Your Body with Rest

rest and sleep

Few of us can say we get enough rest on a day-to-day basis for our bodies to feel refreshed and rejuvenated when our dreaded alarm clock goes off. If you’re anything like me, I justify my lack of shut-eye on the weekdays by saving those extra hours of sleep for the weekend. Of course that rarely happens since there’s always a soccer practice, baseball game, birthday party, or baby shower to get to or that never-ending to-do list to tackle. Before I know it, it’s Sunday night and those hours of sleep I promised I would catch up on are long gone.

The truth is, rest is the foundation for our health and overall wellness. Without a solid foundation, our bodies can’t perform their basic functions, like having energy, mental stability (hello, moodiness!), and cognitive endurance. If our bodies can’t function at a basic level, our pursuit of wellness and balance will never be achieved. Simply put, we will always be playing “catch-up.”

Here’s a simple science lesson. When we lack sleep and proper rest, stress takes over and our body produces adrenaline. Since the body always wants to be in a state of homeostasis, or what we call balance, cortisol is produced to try and counteract the adrenaline. Long-term stress leads to even more production of adrenaline and cortisol which can then lead to things like weight gain, depression, insulin resistance, fatigue, high blood pressure, and the list goes on.

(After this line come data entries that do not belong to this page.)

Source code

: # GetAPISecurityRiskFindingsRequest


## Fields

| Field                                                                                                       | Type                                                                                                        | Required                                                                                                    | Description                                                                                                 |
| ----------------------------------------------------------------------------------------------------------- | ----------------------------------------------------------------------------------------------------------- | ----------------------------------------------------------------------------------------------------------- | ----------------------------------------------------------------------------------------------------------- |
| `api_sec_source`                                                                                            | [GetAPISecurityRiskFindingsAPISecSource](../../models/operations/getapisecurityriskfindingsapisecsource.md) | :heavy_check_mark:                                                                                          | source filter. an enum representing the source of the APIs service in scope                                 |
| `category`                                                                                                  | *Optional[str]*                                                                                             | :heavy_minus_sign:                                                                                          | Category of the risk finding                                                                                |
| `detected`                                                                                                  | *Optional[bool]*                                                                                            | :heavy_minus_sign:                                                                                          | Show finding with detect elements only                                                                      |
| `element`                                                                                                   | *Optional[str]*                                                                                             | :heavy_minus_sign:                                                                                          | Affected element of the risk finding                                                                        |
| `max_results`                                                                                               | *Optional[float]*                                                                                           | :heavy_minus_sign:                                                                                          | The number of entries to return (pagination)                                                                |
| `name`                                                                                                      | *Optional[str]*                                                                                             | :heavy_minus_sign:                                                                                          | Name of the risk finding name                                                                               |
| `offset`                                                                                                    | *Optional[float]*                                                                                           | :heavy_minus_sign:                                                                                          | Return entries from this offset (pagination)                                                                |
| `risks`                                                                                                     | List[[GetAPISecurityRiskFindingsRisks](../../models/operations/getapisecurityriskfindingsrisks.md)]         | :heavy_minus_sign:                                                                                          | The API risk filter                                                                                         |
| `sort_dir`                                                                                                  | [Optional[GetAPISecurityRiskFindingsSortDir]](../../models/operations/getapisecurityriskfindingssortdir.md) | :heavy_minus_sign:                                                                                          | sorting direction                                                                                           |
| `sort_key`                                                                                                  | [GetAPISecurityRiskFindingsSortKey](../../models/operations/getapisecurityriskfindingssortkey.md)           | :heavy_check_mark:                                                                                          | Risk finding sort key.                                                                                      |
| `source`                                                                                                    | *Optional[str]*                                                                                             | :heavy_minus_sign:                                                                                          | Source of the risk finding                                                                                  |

The good thing is you can be in control of this imbalance! We all know it’s easier said than done so start with just one or two changes at a time. Remember, these are just suggestions and not all of them may work for you. Find the ones that will and you will be on your way a more restful you!

1. Create a dark environment

Light decreases melatonin, your sleep hormone. The more light in your room at night the lower your quality of sleep. Even the light from the moon can have a negative effect on our sleep. Creating a dark environment fosters melatonin production and allows your body to achieve the highest quality of rest. Try buying “blackout” shades or arrange your furniture so that the head of your bed is not in line with your windows.

2. Stick to a schedule 

Going to sleep and waking up within the same hour each day sets your internal clock to allow your body to get into a natural rhythm of rest. If you crave “sleeping-in” on the weekends try setting your alarm to the end of the hour that you normally wake-up on the work week. For example, if you normally wake-up at 6:00am Monday-Friday, aim to wake-up at 6:45am on the weekend.

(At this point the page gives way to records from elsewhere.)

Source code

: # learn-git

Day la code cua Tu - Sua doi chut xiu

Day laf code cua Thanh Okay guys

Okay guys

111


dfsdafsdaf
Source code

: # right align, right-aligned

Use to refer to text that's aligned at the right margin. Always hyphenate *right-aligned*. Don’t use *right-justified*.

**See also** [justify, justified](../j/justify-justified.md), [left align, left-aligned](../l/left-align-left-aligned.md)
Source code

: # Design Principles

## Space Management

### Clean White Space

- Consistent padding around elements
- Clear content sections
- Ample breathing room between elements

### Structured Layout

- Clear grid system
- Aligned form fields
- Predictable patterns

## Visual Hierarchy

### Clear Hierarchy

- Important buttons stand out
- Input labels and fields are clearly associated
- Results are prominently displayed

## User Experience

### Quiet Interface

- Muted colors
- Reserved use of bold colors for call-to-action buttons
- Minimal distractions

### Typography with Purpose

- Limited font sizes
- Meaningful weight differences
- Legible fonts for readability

3. Create 30 minutes of down time before bed

Strive to turn off all electronics and choose another ritual such as reading a book, journaling, or meditating. If 30 minutes seems too long at first, start with just 10 minutes and add more time as this habit it created.

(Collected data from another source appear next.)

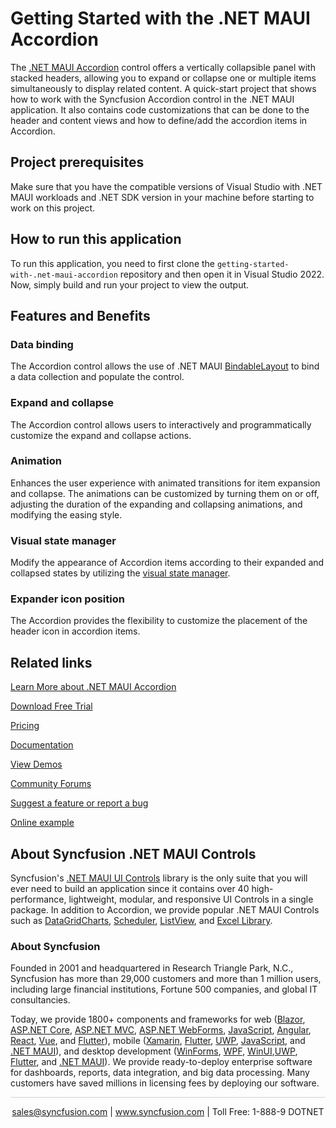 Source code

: # Getting Started with the .NET MAUI Accordion
The [.NET MAUI Accordion](https://www.syncfusion.com/maui-controls/maui-accordion?utm_source=github&utm_medium=listing&utm_campaign=maui-accordion-github-samples) control offers a vertically collapsible panel with stacked headers, allowing you to expand or collapse one or multiple items simultaneously to display related content. A quick-start project that shows how to work with the Syncfusion Accordion control in the .NET MAUI application. It also contains code customizations that can be done to the header and content views and how to define/add the accordion items in Accordion.

## Project prerequisites
Make sure that you have the compatible versions of Visual Studio with .NET MAUI workloads and .NET SDK version in your machine before starting to work on this project.

## How to run this application
To run this application, you need to first clone the `getting-started-with-.net-maui-accordion` repository and then open it in Visual Studio 2022. Now, simply build and run your project to view the output.

## Features and Benefits

### Data binding
The Accordion control allows the use of .NET MAUI [BindableLayout](https://help.syncfusion.com/maui/accordion/bindablelayout?utm_source=github&utm_medium=listing&utm_campaign=maui-accordion-github-samples) to bind a data collection and populate the control.

### Expand and collapse
The Accordion control allows users to interactively and programmatically customize the expand and collapse actions.

### Animation
Enhances the user experience with animated transitions for item expansion and collapse. The animations can be customized by turning them on or off, adjusting the duration of the expanding and collapsing animations, and modifying the easing style.

### Visual state manager
Modify the appearance of Accordion items according to their expanded and collapsed states by utilizing the [visual state manager](https://help.syncfusion.com/maui/accordion/appearance#visual-state-manager?utm_source=github&utm_medium=listing&utm_campaign=maui-accordion-github-samples).

### Expander icon position
The Accordion provides the flexibility to customize the placement of the header icon in accordion items.

## Related links
[Learn More about .NET MAUI Accordion](https://www.syncfusion.com/maui-controls/maui-accordion?utm_source=github&utm_medium=listing&utm_campaign=maui-accordion-github-samples)

[Download Free Trial](https://www.syncfusion.com/downloads/maui?utm_source=github&utm_medium=listing&utm_campaign=maui-accordion-github-samples)

[Pricing](https://www.syncfusion.com/sales/teamlicense?utm_source=github&utm_medium=listing&utm_campaign=maui-accordion-github-samples)

[Documentation](https://help.syncfusion.com/maui/accordion/getting-started?utm_source=github&utm_medium=listing&utm_campaign=maui-accordion-github-samples)

[View Demos](https://github.com/syncfusion/maui-demos/tree/master/MAUI/Accordion/SampleBrowser.Maui.Accordion?utm_source=github&utm_medium=listing&utm_campaign=maui-accordion-github-samples)

[Community Forums](https://www.syncfusion.com/forums/maui?utm_source=github&utm_medium=listing&utm_campaign=maui-accordion-github-samples)

[Suggest a feature or report a bug](https://www.syncfusion.com/feedback/maui?utm_source=github&utm_medium=listing&utm_campaign=maui-accordion-github-samples)

[Online example](https://github.com/SyncfusionExamples/getting-started-with-.net-maui-accordion?utm_source=github&utm_medium=listing&utm_campaign=maui-accordion-github-samples)

## About Syncfusion .NET MAUI Controls

Syncfusion's [.NET MAUI UI Controls](https://www.syncfusion.com/maui-controls?utm_source=github&utm_medium=listing&utm_campaign=maui-accordion-github-samples) library is the only suite that you will ever need to build an application since it contains over 40 high-performance, lightweight, modular, and responsive UI Controls in a single package. In addition to Accordion, we provide popular .NET MAUI Controls such as [DataGrid](https://www.syncfusion.com/maui-controls/maui-datagrid?utm_source=github&utm_medium=listing&utm_campaign=maui-accordion-github-samples)[Charts](https://www.syncfusion.com/maui-controls/maui-cartesian-charts?utm_source=github&utm_medium=listing&utm_campaign=maui-accordion-github-samples), [Scheduler](https://www.syncfusion.com/maui-controls/maui-scheduler?utm_source=github&utm_medium=listing&utm_campaign=maui-accordion-github-samples), [ListView](https://www.syncfusion.com/maui-controls/maui-listview?utm_source=github&utm_medium=listing&utm_campaign=maui-accordion-github-samples), and [Excel Library](https://www.syncfusion.com/document-processing/excel-framework/maui?utm_source=github&utm_medium=listing&utm_campaign=maui-accordion-github-samples).

### About Syncfusion
Founded in 2001 and headquartered in Research Triangle Park, N.C., Syncfusion has more than 29,000 customers and more than 1 million users, including large financial institutions, Fortune 500 companies, and global IT consultancies.

Today, we provide 1800+ components and frameworks for web ([Blazor](https://www.syncfusion.com/blazor-components?utm_source=github&utm_medium=listing&utm_campaign=maui-accordion-github-samples), [ASP.NET Core](https://www.syncfusion.com/aspnet-core-ui-controls?utm_source=github&utm_medium=listing&utm_campaign=maui-accordion-github-samples), [ASP.NET MVC](https://www.syncfusion.com/aspnet-mvc-ui-controls?utm_source=github&utm_medium=listing&utm_campaign=maui-accordion-github-samples), [ASP.NET WebForms](https://www.syncfusion.com/jquery/aspnet-webforms-ui-controls?utm_source=github&utm_medium=listing&utm_campaign=maui-accordion-github-samples), [JavaScript](https://www.syncfusion.com/javascript-ui-controls?utm_source=github&utm_medium=listing&utm_campaign=maui-accordion-github-samples), [Angular](https://www.syncfusion.com/angular-components?utm_source=github&utm_medium=listing&utm_campaign=maui-accordion-github-samples), [React](https://www.syncfusion.com/react-components?utm_source=github&utm_medium=listing&utm_campaign=maui-accordion-github-samples), [Vue](https://www.syncfusion.com/vue-components?utm_source=github&utm_medium=listing&utm_campaign=maui-accordion-github-samples), and [Flutter](https://www.syncfusion.com/flutter-widgets?utm_source=github&utm_medium=listing&utm_campaign=maui-accordion-github-samples)), mobile ([Xamarin](https://www.syncfusion.com/xamarin-ui-controls?utm_source=github&utm_medium=listing&utm_campaign=maui-accordion-github-samples), [Flutter](https://www.syncfusion.com/flutter-widgets?utm_source=github&utm_medium=listing&utm_campaign=maui-accordion-github-samples), [UWP](https://www.syncfusion.com/uwp-ui-controls?utm_source=github&utm_medium=listing&utm_campaign=maui-accordion-github-samples), [JavaScript](https://www.syncfusion.com/javascript-ui-controls?utm_source=github&utm_medium=listing&utm_campaign=maui-accordion-github-samples), and [.NET MAUI](https://www.syncfusion.com/maui-controls?utm_source=github&utm_medium=listing&utm_campaign=maui-accordion-github-samples)), and desktop development ([WinForms](https://www.syncfusion.com/winforms-ui-controls?utm_source=github&utm_medium=listing&utm_campaign=maui-accordion-github-samples), [WPF](https://www.syncfusion.com/wpf-controls?utm_source=github&utm_medium=listing&utm_campaign=maui-accordion-github-samples), [WinUI](https://www.syncfusion.com/winui-controls?utm_source=github&utm_medium=listing&utm_campaign=maui-accordion-github-samples),[UWP](https://www.syncfusion.com/uwp-ui-controls?utm_source=github&utm_medium=listing&utm_campaign=maui-accordion-github-samples), [Flutter](https://www.syncfusion.com/flutter-widgets?utm_source=github&utm_medium=listing&utm_campaign=maui-accordion-github-samples), and [.NET MAUI](https://www.syncfusion.com/maui-controls?utm_source=github&utm_medium=listing&utm_campaign=maui-accordion-github-samples)). We provide ready-to-deploy enterprise software for dashboards, reports, data integration, and big data processing. Many customers have saved millions in licensing fees by deploying our software.

<hr style="height:0.3px;border:none;color:lightgrey;background-color:lightgrey;" />

<p align="center">
<a href="mailto:sales@syncfusion.com?Subject=Syncfusion .NET MAUI Accordion - GitHub" target="_top">sales@syncfusion.com</a> | <a href="https://www.syncfusion.com?utm_source=github&utm_medium=listing&utm_campaign=maui-accordion-github-samples">www.syncfusion.com</a> | Toll Free: 1-888-9 DOTNET <br>
</p>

4. Avoid carbohydrates, caffeine, and other energy stimulants in the evening

Carbohydrates are the body’s most preferred source of energy because they can be broken down quicker than protein and fat to give you immediate energy. HINT: if you’re craving carbohydrates at night it’s most likely because you are tired. It’s your body’s way of telling you to go to bed.

5. Develop a “go-to” sleep routine

This could be as simple as washing your face or brushing and flossing your teeth. Doing the same thing every night right before you turn-in tells your body it’s time to wind-down and relax.